L’identikit del “Beneficiario 112” che emerge dai primi dati disponibili sui progetti in atto è bene diverso: assomiglia di più a una persona con disabilità giovane/adulta, con un bisogno di sostegno forte ma anche buone autonomie, che vive una condizione di stabilità, sia in famiglia che nella vita sociale (spesso all’interno di circuito socio assistenziale o sociosanitari). Una persona che insieme ai suoi familiari, richiede di partecipare a esperienze di vita fuori casa in vista di un progetto di vita autonomo, ma dai tratti e dai tempi ancora non definiti.
Le persone valutate con il primo bando di ottobre 2017 risultano 700, di cui 614 prese in carico. Delle persone prese in carico, il 52,6% risulta avere tra 30-49 anni, il 28,8% tra 19-29 anni e il 18,4% tra 50-64 anni. Rispetto alla tipologia di disabilità, il 35,2% risulta affetto da ritardo mentale e il 27,5% risulta avere una sindrome congenita su base cromosomica (Sidrome di Down). Considerando il punteggio delle ADL: il 73,4% risulta avere un grado dipendenza basso, dunque buone autonomie.
Per quanto riguarda il contesto famigliare: solo il 9,9% delle persone prese in carico risulta essere solo, senza famigliari, il 12,5% risulta essere seguito da altri famigliari, il 77,5% risulta avere il padre e/o la madre. La principale tipologia di sostegno attivata, come emerge dalla tabella sottostante, riguarda i percorsi di accompagnamento all’autonomia (70%), che prevedono l’erogazione di un voucher annuale di 4.800 euro + ulteriori 600 euro da utilizzare per il sostegno alla famiglia.
Questa fotografia che emerge, non è esattamente una sorpresa, anzi un risultato per certi versi prevedibile, per una serie convergente di ragioni. Le persone con disabilità adulte/anziane sono parte della prima, forse seconda ondata, di famiglie che a partire dagli anni Ottanta ha rifiutato in massa l’istituzionalizzazione precoce, abbandonando le scuole speciali, frequentando le scuole comuni e poi rimanendo in carico alle famiglie con il supporto di servizi e interventi sociali (in particolare i centri diurni). Questi nuclei familiari sono stati destinatari oltre che di misure specifiche “in favore della permanenza a domicilio” anche di un mandato sociale basato sull’assunto che il miglior luogo di vita fosse la propria famiglia di origine. A distanza di decenni, è difficile pensare che queste relazioni possano modificarsi o risolversi solo a seguito dell’approvazione di una legge.
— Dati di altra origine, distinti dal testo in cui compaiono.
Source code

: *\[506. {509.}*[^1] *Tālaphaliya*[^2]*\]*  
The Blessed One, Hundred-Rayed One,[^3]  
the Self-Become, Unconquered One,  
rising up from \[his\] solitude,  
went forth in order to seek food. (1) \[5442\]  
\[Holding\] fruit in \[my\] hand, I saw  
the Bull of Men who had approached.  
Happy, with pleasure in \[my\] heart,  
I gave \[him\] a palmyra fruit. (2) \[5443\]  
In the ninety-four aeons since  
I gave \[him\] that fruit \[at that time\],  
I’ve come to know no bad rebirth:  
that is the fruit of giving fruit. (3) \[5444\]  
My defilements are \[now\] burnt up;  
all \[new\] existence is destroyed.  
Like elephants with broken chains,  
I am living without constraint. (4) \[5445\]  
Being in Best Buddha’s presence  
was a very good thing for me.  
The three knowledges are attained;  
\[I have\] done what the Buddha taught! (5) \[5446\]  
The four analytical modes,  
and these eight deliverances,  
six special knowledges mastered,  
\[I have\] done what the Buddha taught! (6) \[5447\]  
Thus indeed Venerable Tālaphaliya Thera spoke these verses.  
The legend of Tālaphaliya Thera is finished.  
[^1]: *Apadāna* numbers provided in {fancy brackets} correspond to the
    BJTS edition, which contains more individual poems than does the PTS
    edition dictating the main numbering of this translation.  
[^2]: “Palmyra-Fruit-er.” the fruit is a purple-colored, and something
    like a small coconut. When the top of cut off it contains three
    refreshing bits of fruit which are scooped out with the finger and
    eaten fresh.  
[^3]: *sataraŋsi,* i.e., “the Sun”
A questo si aggiunga che il dispositivo di applicazione della “112” prevede un forte investimento progettuale non sempre alla portata di nuclei familiari che spesso si definiscono stanchi. Per le persone e le famiglie più giovani la non istituzionalizzazione e la presa in carico dell’assistenza non hanno rappresentato una scelta ma piuttosto un dato di fatto. Si tratta di persone con disabilità e famiglie per cui parole come autonomia e indipendenza hanno un significato concreto e che, anche per motivi anagrafici, hanno maggiori disponibilità ad investire energie e risorse su un progetto anche a medio e lungo termine. Senza fretta e senza urgenza, però.
Inoltre, la decisione di non modulare il contributo in base al bisogno di sostegni ma di prevedere una misura “flat” uguale per tutti (4.800 euro + 600 euro) penalizza ovviamente le persone che necessitano di maggiore assistenza rispetto agli altri. Questa popolazione è anche quella che potrebbe maggiormente risentire del fatto che, in ogni caso, ci troviamo di fronte a fondi non stabilizzati ma che vengono definiti anno per anno.
Questo ampio gruppo di persone ha quindi preferito avviare il suo percorso verso la propria vita adulta e autonoma dalla famiglia di origine, attraverso la partecipazione a esperienze di sperimentazione, di preparazione piuttosto che di vero e proprio distacco dai genitori.
Un altro dato che balza all’occhio riguarda il mancato utilizzo di tutti i fondi disponibili: un apparente paradosso per una legge che, spesso, viene considerata sotto finanziata rispetto alle reali esigenze. Il monitoraggio regionale ha rilevato che le risorse 2016 impegnate corrispondono al 64% dei fondi; mentre le risorse 2017 impegnate risultano il 24%. Si tratta sicuramente di una situazione che risente del tempo di rodaggio e di implementazione di una nuova legge che richiede anche nuovi dispositivi regionali e locali e la strutturazione di un proprio iter amministrativo. I dati degli utilizzi degli ultimi mesi, in crescita, potrebbero sostenere una tesi di questo tipo. Ma certamente la miglior implementazione della norma nei prossimi mesi richiede di prevedere adeguate campagne e iniziative di informazione, sensibilizzazione e accompagnamento delle persone con disabilità e dei loro familiari verso scelte impegnative sotto diversi punti di vista. Anche il meccanismo del “Bando” rispetto alla modalità “Sportello”, rende più difficile la presentazione delle richieste e rischia di limita anche l’attivazione dei servizi sociali nei confronti delle persone e delle famiglie potenzialmente interessate.
Sarebbe anche auspicabile che, in fase di valutazione multidimensionale, ci si preoccupasse di far emergere in modo chiaro i bisogni, desideri e preferenze della persona con disabilità in ordine alla propria vita, sapendoli distinguere da quelli (legittimi) dei familiari e degli operatori di riferimento. Un’operazione necessaria per la definizione di progetti di intervento che, se figli della volontà della persona, avranno certamente migliori possibilità di successo. Anche per questo motivo sarebbe auspicabile che in tutti gli Ambiti della Regione la Valutazione multidimensionale fosse collocata dopo la selezione delle richieste di finanziamento, come primo passo di una effettiva progettazione “esecutiva” del desiderio di autonomia della persona con disabilità.
Mancano invece all’appello percorsi di de istituzionalizzazione i quali sono possibili, con tutta evidenza, solo a seguito di una serie di azioni proattive di informazione e sensibilizzazione che devono veder coinvolte le persone con disabilità, i loro familiari ma anche gli operatori dei servizi e i loro enti gestori.
Sullo sfondo, guardando al futuro, è necessario porsi la domanda su cosa sarà dei tanti progetti sperimentali comunque avviati al termine del biennio di lavoro, sostenuto dai fondi della 112: quante persone fra queste avranno la volontà e la possibilità di iniziare a vivere in una nuova casa, una casa propria diversa da quella dei propri familiari?